The exercise calls for a faithful copy of all the data.
#####
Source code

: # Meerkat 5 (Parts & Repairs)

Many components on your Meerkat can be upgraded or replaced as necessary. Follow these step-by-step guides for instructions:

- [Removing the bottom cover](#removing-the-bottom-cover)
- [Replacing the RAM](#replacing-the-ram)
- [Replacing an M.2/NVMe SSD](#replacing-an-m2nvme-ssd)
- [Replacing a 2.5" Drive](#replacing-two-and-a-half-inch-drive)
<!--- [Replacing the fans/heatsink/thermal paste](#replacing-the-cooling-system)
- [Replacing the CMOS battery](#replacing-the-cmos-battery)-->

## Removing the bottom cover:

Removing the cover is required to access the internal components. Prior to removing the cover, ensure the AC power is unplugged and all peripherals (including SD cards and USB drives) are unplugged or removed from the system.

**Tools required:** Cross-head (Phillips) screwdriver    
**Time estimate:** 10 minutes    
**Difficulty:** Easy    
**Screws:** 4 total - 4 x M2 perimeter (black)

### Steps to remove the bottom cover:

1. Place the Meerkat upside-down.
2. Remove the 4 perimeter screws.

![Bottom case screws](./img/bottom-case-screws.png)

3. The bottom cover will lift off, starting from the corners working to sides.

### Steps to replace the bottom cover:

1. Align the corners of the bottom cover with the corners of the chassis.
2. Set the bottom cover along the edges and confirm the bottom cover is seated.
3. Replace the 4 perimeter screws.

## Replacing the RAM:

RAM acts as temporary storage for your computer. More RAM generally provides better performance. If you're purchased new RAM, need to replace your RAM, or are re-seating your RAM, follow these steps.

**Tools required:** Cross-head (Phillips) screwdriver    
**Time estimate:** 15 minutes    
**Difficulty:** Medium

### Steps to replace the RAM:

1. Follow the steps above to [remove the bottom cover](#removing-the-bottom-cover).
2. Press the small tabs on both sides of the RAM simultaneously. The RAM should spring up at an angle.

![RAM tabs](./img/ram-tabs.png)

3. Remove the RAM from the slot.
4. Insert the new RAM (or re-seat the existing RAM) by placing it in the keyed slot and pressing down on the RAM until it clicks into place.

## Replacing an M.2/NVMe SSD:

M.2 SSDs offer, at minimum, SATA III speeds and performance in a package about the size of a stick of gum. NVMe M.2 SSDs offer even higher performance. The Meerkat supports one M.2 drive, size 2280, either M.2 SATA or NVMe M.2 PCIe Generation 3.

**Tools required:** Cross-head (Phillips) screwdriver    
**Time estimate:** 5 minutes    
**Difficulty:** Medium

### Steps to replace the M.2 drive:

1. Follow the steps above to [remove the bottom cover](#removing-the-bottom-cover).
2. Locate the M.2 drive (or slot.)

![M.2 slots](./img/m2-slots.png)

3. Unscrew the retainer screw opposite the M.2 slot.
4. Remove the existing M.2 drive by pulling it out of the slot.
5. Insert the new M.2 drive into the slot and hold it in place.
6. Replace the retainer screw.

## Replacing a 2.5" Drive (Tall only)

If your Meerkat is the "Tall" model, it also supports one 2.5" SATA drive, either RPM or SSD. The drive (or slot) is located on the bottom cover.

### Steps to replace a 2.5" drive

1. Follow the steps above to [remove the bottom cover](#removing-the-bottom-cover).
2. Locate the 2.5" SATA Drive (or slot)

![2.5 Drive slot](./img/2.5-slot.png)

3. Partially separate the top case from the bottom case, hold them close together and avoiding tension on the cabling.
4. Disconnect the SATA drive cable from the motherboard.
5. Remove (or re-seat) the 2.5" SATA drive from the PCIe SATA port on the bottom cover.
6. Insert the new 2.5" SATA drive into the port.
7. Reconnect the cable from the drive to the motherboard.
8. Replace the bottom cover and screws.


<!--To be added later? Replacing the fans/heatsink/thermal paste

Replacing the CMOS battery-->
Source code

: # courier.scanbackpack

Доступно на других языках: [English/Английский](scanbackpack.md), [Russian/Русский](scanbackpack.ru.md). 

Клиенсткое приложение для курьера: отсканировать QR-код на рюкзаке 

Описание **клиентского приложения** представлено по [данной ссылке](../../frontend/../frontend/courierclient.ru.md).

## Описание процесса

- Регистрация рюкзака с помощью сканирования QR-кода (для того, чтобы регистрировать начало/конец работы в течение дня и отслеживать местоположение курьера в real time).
#####
### [Answer to this problem]
Source code

: # Meerkat 5 (Parts & Repairs)

Many components on your Meerkat can be upgraded or replaced as necessary. Follow these step-by-step guides for instructions:

- [Removing the bottom cover](#removing-the-bottom-cover)
- [Replacing the RAM](#replacing-the-ram)
- [Replacing an M.2/NVMe SSD](#replacing-an-m2nvme-ssd)
- [Replacing a 2.5" Drive](#replacing-two-and-a-half-inch-drive)
<!--- [Replacing the fans/heatsink/thermal paste](#replacing-the-cooling-system)
- [Replacing the CMOS battery](#replacing-the-cmos-battery)-->

## Removing the bottom cover:

Removing the cover is required to access the internal components. Prior to removing the cover, ensure the AC power is unplugged and all peripherals (including SD cards and USB drives) are unplugged or removed from the system.

**Tools required:** Cross-head (Phillips) screwdriver    
**Time estimate:** 10 minutes    
**Difficulty:** Easy    
**Screws:** 4 total - 4 x M2 perimeter (black)

### Steps to remove the bottom cover:

1. Place the Meerkat upside-down.
2. Remove the 4 perimeter screws.

![Bottom case screws](./img/bottom-case-screws.png)

3. The bottom cover will lift off, starting from the corners working to sides.

### Steps to replace the bottom cover:

1. Align the corners of the bottom cover with the corners of the chassis.
2. Set the bottom cover along the edges and confirm the bottom cover is seated.
3. Replace the 4 perimeter screws.

## Replacing the RAM:

RAM acts as temporary storage for your computer. More RAM generally provides better performance. If you're purchased new RAM, need to replace your RAM, or are re-seating your RAM, follow these steps.

**Tools required:** Cross-head (Phillips) screwdriver    
**Time estimate:** 15 minutes    
**Difficulty:** Medium

### Steps to replace the RAM:

1. Follow the steps above to [remove the bottom cover](#removing-the-bottom-cover).
2. Press the small tabs on both sides of the RAM simultaneously. The RAM should spring up at an angle.

![RAM tabs](./img/ram-tabs.png)

3. Remove the RAM from the slot.
4. Insert the new RAM (or re-seat the existing RAM) by placing it in the keyed slot and pressing down on the RAM until it clicks into place.

## Replacing an M.2/NVMe SSD:

M.2 SSDs offer, at minimum, SATA III speeds and performance in a package about the size of a stick of gum. NVMe M.2 SSDs offer even higher performance. The Meerkat supports one M.2 drive, size 2280, either M.2 SATA or NVMe M.2 PCIe Generation 3.

**Tools required:** Cross-head (Phillips) screwdriver    
**Time estimate:** 5 minutes    
**Difficulty:** Medium

### Steps to replace the M.2 drive:

1. Follow the steps above to [remove the bottom cover](#removing-the-bottom-cover).
2. Locate the M.2 drive (or slot.)

![M.2 slots](./img/m2-slots.png)

3. Unscrew the retainer screw opposite the M.2 slot.
4. Remove the existing M.2 drive by pulling it out of the slot.
5. Insert the new M.2 drive into the slot and hold it in place.
6. Replace the retainer screw.

## Replacing a 2.5" Drive (Tall only)

If your Meerkat is the "Tall" model, it also supports one 2.5" SATA drive, either RPM or SSD. The drive (or slot) is located on the bottom cover.

### Steps to replace a 2.5" drive

1. Follow the steps above to [remove the bottom cover](#removing-the-bottom-cover).
2. Locate the 2.5" SATA Drive (or slot)

![2.5 Drive slot](./img/2.5-slot.png)

3. Partially separate the top case from the bottom case, hold them close together and avoiding tension on the cabling.
4. Disconnect the SATA drive cable from the motherboard.
5. Remove (or re-seat) the 2.5" SATA drive from the PCIe SATA port on the bottom cover.
6. Insert the new 2.5" SATA drive into the port.
7. Reconnect the cable from the drive to the motherboard.
8. Replace the bottom cover and screws.


<!--To be added later? Replacing the fans/heatsink/thermal paste

Replacing the CMOS battery-->
Source code

: # courier.scanbackpack

Доступно на других языках: [English/Английский](scanbackpack.md), [Russian/Русский](scanbackpack.ru.md). 

Клиенсткое приложение для курьера: отсканировать QR-код на рюкзаке 

Описание **клиентского приложения** представлено по [данной ссылке](../../frontend/../frontend/courierclient.ru.md).

## Описание процесса

- Регистрация рюкзака с помощью сканирования QR-кода (для того, чтобы регистрировать начало/конец работы в течение дня и отслеживать местоположение курьера в real time).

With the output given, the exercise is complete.